In Physics of Fluids, i ricercatori dell’Università del New Mexico hanno utilizzato la dinamica computazionale delle particelle fluide per esplorare il trasporto di aerosol all’interno di un modello di classe con aria condizionata. Hanno scoperto che l’apertura di finestre aumenta la frazione di particelle che escono dal sistema di quasi il 40%, riducendo anche la trasmissione di aerosol tra le persone all’interno.

Quasi il 70% delle particelle da 1 micron espirate esce dal sistema quando le finestre sono aperte“, ha detto Khaled Talaat, uno degli autori. “E l’aria condizionata rimuove fino al 50% delle particelle rilasciate durante l’espirazione e la conversazione, ma il resto si deposita sulle superfici all’interno della stanza e può rientrare nell’aria“.

Le particelle vengono trasmesse in quantità significative (fino all’1% delle particelle espirate) tra gli studenti, anche a 2,4 metri di distanza a causa del flusso d’aria.

La distribuzione dell’aerosol all’interno della stanza non è uniforme, a causa dell’aria condizionata e della posizione della sorgente“, ha detto Talaat. “La posizione dello studente all’interno della stanza influisce sulla probabilità di trasmettere particelle e di riceverle“.

I ricercatori sono stati sorpresi di scoprire che gli schermi di vetro posti davanti ai banchi hanno ridotto significativamente la trasmissione di particelle di 1 micron da uno studente all’altro.

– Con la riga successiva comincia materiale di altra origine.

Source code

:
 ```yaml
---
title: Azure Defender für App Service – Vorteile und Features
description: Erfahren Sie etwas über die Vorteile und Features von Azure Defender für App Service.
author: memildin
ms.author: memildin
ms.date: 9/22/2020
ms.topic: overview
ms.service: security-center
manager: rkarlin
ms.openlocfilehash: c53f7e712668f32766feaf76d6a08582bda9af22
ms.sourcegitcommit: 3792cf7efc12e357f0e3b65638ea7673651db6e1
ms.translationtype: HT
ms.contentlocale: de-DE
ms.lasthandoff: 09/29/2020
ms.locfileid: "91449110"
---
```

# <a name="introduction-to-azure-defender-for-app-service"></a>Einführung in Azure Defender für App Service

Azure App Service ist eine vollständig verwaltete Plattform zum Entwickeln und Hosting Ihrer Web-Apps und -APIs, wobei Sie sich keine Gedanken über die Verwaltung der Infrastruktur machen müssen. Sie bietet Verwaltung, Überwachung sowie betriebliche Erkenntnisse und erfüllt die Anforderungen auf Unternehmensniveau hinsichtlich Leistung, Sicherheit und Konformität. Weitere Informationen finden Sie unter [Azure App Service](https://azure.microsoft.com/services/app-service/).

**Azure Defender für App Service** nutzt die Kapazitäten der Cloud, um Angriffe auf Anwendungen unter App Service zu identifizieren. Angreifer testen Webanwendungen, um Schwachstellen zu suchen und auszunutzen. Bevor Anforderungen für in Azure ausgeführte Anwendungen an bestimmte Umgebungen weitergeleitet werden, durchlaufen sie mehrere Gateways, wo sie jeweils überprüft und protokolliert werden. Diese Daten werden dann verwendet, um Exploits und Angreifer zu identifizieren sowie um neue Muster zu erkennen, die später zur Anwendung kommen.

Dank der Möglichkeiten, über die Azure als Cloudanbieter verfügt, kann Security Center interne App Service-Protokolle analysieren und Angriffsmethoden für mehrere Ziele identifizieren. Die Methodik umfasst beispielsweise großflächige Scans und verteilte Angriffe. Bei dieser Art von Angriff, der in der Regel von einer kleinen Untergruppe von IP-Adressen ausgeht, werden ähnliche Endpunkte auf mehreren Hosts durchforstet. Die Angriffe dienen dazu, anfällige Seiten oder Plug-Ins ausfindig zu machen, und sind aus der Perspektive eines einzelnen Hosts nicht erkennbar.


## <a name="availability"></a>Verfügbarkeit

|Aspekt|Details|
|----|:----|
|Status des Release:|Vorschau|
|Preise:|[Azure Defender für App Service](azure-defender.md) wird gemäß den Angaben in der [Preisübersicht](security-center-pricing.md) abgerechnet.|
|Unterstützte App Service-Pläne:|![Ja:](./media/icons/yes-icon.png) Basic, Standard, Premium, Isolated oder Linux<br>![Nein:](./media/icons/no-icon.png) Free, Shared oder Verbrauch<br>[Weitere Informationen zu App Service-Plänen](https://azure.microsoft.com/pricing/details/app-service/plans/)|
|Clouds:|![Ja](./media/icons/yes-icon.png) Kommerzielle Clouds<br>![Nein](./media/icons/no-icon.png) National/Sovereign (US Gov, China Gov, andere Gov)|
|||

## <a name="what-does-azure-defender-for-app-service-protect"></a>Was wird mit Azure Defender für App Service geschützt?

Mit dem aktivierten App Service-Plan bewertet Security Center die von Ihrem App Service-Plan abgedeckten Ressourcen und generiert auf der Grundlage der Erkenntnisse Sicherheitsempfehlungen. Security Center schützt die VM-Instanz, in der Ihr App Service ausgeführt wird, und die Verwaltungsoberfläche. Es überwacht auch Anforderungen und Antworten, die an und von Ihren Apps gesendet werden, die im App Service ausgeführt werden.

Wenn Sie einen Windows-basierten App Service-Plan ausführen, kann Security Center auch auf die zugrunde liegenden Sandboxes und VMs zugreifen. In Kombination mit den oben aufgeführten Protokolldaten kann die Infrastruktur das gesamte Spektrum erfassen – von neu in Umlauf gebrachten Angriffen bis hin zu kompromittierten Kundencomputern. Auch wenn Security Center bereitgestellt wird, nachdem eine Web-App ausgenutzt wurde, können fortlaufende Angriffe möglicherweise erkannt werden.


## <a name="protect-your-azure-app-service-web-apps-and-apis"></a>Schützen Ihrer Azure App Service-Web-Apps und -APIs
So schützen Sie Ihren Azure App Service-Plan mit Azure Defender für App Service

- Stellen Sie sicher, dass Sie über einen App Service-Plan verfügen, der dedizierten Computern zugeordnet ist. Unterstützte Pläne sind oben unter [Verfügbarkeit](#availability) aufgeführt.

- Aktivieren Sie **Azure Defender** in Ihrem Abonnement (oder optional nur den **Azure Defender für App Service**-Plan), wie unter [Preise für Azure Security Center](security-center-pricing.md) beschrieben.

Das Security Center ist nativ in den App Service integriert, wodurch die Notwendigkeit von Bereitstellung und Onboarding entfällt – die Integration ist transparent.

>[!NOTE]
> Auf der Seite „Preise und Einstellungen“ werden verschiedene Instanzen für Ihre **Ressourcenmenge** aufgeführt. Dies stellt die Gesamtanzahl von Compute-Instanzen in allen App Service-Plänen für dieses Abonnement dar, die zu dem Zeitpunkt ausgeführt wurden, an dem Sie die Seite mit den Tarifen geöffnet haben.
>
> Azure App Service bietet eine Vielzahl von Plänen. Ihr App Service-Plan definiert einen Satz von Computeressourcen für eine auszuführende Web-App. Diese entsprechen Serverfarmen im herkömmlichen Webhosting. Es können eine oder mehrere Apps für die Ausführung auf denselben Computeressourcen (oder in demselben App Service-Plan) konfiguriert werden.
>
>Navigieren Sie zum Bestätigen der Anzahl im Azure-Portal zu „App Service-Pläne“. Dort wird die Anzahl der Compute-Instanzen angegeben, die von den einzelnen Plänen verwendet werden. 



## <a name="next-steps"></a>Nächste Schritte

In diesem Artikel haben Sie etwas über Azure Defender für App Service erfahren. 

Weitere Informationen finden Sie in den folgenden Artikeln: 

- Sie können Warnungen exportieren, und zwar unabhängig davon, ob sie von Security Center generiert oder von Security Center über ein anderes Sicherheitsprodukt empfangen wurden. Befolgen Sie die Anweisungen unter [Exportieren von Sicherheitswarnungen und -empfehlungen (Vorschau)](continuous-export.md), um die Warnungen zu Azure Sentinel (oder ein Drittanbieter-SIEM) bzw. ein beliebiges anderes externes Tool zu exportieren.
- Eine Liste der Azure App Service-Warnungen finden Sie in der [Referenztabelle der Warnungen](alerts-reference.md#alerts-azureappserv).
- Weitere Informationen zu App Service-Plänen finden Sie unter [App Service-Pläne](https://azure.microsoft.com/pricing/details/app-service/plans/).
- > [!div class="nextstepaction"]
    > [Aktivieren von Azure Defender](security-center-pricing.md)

Gli schermi non bloccano direttamente le particelle da 1 micron, ma influenzano il campo del flusso d’aria locale vicino alla sorgente, il che cambia le traiettorie delle particelle stesse“, ha detto Talaat. 

Il team quindi consiglia di tenere le finestre aperte quando possibile e di installare schermi di vetro davanti ai banchi. Gli studenti a maggior rischio di complicanze da COVID-19 possono sedersi dove sono esposti a meno particelle, il che dipenderà dalla disposizione dell’aria condizionata all’interno della stanza.

Nel nostro modello, gli angoli posteriori sono i punti più sicuri“, ha detto Talaat.

Il gruppo sottolinea l’importanza di igienizzare le mani, anche senza il contatto con gli effetti personali di altre persone, perché “le particelle possono essere trasmesse da uno studente ai banchi o ai vestiti di altri studenti, ecc., Anche se tenute separate da una distanza di 2,4 metri“, ha spiegato.

Il lavoro evidenzia anche l’importanza di sistemi di filtrazione e sterilizzazione efficaci all’interno dei condizionatori d’aria.

Data l’importanza del condizionamento dell’aria, esiste il potenziale per l’ottimizzazione dei sistemi HVAC all’interno delle classi per massimizzare la rimozione delle particelle, fornendo al contempo un’adeguata ventilazione”, ha concluso Talaat.